In retrospect to this, everyone in my Commercail Arts class either thinks I'm a complete perv or a doffus geek guy. While I'm sure I haven't given them any reason to think otherwise, it isn't the complete me! It all usually is determined by the enviroment; In LA I feel I should be more responsible and mature in my actions and what I do, while in Commercail Arts I rewind and just do whatever.
Now there are only two people who actually know what type of person I am, and that's Cujo and Koishii. They've been my best of friends since what feels like the begining.

OKay that went wwaayy off topic... or did it? Who knows.

Okay, I draw this image alot. Not this particular image, but the theme of it has been a reoccuring one within many of my art works. No idea why, I just like the way it looks.

The entire point in this is to show his tourment. Did you see it? Hmm?

Every time I draw this type of picture it's usually when I'm pissed. The first time I drew it was when I had broke up with my ex-girlfriend about a year and a half ago. It seems longer, but it happened during the middle of the school year so that's why I get confused over it all.

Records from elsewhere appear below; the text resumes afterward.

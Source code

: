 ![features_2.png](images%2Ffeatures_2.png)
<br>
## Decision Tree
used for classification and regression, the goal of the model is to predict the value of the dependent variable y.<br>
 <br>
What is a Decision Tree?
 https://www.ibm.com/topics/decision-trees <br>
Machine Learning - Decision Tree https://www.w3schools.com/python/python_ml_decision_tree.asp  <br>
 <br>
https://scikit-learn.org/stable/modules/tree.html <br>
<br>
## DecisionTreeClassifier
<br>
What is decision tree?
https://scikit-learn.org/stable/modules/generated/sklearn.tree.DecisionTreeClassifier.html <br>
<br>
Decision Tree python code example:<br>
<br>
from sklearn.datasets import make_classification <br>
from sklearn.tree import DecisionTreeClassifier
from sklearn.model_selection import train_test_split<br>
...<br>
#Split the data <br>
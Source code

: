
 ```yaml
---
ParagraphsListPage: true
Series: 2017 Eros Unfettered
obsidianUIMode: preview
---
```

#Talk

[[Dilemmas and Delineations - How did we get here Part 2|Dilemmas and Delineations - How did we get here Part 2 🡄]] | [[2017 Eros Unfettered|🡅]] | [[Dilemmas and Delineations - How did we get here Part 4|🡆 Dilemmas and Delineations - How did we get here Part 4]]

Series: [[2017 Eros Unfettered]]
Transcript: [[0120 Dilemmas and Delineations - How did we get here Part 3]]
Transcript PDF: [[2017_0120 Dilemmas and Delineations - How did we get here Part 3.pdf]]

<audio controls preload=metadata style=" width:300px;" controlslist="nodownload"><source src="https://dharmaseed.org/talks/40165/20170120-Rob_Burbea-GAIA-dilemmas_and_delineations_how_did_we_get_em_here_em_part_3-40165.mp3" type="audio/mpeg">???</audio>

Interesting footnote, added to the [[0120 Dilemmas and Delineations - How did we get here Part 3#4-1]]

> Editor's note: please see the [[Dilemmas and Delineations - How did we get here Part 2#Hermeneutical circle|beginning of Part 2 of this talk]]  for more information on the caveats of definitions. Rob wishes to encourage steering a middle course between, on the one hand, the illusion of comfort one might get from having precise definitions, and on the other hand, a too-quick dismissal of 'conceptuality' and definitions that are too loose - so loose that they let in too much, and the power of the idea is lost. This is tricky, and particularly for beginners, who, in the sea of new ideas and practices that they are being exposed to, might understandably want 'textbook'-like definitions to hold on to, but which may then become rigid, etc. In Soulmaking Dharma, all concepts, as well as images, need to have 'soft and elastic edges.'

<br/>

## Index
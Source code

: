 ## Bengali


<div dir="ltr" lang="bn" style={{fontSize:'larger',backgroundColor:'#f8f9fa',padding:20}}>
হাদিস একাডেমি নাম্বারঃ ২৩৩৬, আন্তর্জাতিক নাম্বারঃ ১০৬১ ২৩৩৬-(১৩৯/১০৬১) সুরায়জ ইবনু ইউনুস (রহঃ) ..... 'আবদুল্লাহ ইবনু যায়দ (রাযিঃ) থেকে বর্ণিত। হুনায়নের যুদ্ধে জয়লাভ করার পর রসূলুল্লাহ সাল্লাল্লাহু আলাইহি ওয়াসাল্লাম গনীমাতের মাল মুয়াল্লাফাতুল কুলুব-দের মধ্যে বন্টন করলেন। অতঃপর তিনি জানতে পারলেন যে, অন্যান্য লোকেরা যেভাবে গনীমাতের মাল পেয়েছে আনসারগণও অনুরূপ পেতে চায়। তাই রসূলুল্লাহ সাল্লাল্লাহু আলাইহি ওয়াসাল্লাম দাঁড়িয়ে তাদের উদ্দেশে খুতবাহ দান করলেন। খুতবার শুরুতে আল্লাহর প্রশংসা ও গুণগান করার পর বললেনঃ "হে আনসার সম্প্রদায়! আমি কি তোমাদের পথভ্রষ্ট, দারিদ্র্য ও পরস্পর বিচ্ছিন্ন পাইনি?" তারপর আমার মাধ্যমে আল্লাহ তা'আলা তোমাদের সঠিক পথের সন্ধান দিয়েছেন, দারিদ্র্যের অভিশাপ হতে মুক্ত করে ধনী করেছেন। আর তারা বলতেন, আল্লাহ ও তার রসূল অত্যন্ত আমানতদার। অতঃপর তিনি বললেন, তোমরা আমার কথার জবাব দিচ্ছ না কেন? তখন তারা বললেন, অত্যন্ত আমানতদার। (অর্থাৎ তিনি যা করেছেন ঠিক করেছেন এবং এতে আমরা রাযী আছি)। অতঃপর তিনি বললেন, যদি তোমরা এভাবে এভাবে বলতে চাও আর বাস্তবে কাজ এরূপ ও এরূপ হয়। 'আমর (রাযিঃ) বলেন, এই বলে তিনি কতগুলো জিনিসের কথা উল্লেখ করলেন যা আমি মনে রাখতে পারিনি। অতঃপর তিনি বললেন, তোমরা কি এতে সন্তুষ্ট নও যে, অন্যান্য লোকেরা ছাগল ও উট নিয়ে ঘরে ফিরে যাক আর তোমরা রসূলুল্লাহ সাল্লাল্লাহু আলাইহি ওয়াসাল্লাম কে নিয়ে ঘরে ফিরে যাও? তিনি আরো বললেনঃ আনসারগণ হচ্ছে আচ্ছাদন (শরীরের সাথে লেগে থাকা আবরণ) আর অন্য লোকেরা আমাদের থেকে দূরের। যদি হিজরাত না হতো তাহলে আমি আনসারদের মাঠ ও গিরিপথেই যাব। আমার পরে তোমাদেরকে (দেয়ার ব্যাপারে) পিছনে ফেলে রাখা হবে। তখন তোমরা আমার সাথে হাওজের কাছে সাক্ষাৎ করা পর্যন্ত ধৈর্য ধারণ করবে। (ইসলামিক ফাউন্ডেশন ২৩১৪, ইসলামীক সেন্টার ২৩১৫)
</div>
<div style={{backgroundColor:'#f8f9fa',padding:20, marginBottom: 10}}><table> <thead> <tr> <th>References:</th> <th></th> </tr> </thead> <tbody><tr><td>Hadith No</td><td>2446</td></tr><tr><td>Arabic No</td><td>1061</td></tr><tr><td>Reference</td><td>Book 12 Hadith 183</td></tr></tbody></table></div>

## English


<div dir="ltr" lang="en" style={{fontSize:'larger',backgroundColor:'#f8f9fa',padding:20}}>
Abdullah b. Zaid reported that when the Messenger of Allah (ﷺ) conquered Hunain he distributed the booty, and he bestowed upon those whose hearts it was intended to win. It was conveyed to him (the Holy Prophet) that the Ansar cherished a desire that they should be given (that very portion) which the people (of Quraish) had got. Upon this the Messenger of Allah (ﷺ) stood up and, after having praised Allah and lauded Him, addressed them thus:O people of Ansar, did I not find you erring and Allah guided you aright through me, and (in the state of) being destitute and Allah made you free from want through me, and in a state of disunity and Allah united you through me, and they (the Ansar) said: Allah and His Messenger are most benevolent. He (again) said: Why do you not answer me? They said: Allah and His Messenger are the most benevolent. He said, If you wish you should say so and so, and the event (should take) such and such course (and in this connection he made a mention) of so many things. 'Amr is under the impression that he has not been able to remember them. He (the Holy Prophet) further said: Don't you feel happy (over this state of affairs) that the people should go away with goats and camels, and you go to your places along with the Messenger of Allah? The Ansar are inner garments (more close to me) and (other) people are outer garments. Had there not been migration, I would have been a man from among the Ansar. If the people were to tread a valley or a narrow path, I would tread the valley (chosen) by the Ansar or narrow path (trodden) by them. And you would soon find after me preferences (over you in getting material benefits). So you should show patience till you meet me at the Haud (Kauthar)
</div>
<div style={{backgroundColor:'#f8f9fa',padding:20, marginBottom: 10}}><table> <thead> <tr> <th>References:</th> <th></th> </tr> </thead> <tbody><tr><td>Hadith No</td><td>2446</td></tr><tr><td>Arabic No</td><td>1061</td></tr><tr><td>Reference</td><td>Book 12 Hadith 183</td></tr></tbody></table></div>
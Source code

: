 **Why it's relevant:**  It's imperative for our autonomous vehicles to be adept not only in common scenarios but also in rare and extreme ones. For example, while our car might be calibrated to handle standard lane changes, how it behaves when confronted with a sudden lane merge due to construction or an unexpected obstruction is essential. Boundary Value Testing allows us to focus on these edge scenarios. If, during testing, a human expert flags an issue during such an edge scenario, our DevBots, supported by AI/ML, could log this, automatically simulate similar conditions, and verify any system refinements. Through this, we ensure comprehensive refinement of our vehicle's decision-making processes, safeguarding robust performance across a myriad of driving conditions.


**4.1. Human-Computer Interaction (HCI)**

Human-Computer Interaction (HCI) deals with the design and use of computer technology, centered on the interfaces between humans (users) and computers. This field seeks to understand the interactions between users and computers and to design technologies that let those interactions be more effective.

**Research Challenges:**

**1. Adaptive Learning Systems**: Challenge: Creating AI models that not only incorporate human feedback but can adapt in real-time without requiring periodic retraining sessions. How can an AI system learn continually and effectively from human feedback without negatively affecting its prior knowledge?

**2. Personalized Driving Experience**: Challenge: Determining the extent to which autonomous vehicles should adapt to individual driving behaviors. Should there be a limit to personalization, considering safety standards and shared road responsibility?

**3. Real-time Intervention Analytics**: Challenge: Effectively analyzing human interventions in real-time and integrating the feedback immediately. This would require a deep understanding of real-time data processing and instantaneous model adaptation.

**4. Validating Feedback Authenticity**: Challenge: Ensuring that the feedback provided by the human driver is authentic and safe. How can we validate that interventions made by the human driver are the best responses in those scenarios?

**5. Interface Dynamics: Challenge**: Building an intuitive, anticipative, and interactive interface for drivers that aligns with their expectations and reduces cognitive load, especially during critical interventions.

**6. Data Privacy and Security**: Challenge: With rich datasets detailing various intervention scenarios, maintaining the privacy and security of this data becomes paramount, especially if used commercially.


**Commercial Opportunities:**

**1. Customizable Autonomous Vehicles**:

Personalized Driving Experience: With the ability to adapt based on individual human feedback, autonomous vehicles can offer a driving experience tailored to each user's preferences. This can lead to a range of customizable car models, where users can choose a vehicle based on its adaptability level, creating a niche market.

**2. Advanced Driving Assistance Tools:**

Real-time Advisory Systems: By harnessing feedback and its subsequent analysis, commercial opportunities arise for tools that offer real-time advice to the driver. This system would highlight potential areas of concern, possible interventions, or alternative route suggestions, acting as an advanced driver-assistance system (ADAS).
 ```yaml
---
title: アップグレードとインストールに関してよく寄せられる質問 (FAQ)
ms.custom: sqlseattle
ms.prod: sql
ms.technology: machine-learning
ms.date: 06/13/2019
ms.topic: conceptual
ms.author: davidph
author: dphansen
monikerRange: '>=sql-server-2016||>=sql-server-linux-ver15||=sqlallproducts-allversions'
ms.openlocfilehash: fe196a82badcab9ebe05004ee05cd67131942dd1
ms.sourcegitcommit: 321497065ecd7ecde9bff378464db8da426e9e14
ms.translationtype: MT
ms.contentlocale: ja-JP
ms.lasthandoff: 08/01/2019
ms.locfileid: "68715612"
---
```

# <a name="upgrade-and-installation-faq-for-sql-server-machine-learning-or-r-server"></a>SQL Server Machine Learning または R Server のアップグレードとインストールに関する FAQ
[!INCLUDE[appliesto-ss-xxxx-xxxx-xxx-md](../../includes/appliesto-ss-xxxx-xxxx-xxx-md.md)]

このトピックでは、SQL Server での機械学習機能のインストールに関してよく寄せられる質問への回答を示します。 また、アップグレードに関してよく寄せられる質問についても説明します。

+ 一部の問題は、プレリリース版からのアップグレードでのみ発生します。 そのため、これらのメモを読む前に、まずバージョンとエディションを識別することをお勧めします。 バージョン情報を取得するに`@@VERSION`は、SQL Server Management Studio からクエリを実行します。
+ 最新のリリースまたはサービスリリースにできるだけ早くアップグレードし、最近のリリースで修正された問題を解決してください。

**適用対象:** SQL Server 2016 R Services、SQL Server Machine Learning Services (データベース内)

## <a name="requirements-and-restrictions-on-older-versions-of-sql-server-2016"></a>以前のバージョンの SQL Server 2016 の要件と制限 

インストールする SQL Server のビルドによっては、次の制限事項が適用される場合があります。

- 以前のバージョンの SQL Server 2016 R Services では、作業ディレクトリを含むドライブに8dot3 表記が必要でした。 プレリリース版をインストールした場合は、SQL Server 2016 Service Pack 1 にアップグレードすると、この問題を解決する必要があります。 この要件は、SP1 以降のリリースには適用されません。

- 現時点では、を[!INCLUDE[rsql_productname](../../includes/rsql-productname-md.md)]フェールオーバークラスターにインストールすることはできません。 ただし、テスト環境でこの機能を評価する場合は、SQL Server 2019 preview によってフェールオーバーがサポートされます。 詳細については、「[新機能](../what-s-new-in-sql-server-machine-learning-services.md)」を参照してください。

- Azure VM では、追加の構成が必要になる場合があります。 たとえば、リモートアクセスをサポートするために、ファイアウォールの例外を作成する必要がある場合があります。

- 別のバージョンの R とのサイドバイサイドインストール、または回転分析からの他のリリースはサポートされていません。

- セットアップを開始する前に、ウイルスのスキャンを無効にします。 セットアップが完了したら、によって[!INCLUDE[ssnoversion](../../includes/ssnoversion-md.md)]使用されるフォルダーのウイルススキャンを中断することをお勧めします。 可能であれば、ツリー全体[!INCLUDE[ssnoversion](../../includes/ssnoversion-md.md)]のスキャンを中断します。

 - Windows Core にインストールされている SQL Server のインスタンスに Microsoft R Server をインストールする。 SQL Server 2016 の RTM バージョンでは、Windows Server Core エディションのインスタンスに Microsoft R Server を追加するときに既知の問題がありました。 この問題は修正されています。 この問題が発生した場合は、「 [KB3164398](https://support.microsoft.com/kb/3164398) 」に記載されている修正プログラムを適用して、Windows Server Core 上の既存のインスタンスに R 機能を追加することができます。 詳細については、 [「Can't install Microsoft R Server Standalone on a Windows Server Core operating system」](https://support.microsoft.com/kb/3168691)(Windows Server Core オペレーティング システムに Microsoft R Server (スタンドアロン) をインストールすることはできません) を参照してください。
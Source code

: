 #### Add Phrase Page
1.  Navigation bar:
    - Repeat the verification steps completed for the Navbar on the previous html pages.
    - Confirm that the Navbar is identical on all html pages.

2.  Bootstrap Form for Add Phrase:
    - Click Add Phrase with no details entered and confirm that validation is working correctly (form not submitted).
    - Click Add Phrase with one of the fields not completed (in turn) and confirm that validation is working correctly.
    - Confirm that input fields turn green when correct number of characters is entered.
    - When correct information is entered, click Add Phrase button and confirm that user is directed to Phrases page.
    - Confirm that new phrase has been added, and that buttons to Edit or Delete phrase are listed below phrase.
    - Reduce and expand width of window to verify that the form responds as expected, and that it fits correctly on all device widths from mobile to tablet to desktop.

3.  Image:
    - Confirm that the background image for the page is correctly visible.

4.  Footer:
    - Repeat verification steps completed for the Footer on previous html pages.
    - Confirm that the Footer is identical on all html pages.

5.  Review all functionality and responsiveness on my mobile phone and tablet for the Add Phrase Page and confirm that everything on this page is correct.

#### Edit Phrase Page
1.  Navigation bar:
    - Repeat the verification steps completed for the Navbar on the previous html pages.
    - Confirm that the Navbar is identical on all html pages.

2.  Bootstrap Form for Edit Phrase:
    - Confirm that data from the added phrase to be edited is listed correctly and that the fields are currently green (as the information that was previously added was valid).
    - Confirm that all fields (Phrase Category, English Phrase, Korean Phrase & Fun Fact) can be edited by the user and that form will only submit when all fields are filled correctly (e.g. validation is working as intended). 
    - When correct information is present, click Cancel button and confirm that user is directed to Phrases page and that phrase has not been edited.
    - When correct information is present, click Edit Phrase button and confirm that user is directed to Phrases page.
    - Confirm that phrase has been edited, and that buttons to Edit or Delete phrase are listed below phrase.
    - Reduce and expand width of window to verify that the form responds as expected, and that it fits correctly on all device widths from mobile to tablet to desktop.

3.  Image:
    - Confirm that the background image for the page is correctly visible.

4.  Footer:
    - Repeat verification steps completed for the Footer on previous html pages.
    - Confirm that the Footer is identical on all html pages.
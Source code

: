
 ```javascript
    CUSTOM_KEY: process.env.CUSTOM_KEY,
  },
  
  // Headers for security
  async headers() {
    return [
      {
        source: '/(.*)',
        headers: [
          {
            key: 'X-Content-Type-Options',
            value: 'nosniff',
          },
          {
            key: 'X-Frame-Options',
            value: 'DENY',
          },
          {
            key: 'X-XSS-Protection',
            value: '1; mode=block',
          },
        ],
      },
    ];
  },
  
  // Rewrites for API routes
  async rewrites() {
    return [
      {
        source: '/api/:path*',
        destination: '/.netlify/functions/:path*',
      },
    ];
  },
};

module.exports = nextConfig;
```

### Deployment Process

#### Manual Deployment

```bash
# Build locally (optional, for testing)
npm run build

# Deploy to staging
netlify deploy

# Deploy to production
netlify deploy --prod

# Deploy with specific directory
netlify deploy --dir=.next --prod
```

Anyways, back to what I was saying with this! The first image I have of the first pic in a book that I started because when I used to get angery I would cut myself and shit like that and I didn't like myself for doing it. I figured if I drew it out then by the time I finished I'd be a bit calmer. The picture has the half angel/demon hyrib bent over his sword while hovering in the air.

Btw, I haven't had to use that book in a while so don't worry about my mentality. Though a lot of my best poetrey came out of that book... I could always start writing the happy shit but I don't like the happy poems all too much.

On a funny note: I started writing this right when I got home, while talking on the phone, and going back and forth about my house, and it's taken me over 4 hours to finish this bitch. I cannot multitask to save my life.